--- What to do ---
In the answer, give only the lines from the one containing "improvement of neural" to the end of the listing below, each reproduced word for word.
::::
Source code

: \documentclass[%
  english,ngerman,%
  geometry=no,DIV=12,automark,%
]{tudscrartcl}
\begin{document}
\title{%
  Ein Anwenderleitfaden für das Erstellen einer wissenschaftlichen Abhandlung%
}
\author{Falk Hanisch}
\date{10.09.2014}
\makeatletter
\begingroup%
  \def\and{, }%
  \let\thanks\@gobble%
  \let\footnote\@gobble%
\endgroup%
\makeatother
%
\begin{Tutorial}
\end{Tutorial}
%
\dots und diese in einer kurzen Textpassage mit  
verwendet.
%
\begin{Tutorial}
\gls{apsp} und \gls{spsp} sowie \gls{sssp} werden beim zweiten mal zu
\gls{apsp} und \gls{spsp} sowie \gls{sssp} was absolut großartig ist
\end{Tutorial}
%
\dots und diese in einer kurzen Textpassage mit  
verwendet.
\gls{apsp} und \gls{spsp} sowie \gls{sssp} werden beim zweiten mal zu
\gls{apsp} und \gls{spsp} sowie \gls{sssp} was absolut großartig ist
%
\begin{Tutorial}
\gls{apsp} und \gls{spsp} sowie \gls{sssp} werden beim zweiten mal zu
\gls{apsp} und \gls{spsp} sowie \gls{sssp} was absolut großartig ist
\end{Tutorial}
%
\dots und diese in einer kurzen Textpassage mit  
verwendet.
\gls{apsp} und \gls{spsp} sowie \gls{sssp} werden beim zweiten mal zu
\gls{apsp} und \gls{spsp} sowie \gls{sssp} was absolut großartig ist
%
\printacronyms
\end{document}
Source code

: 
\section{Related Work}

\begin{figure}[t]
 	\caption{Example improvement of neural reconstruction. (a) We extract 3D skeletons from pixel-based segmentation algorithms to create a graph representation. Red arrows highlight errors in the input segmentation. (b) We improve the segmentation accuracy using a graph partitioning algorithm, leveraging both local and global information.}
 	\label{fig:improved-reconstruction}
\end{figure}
::::
--- Exercise answer ---
 	\caption{Example improvement of neural reconstruction. (a) We extract 3D skeletons from pixel-based segmentation algorithms to create a graph representation. Red arrows highlight errors in the input segmentation. (b) We improve the segmentation accuracy using a graph partitioning algorithm, leveraging both local and global information.}
 	\label{fig:improved-reconstruction}
\end{figure}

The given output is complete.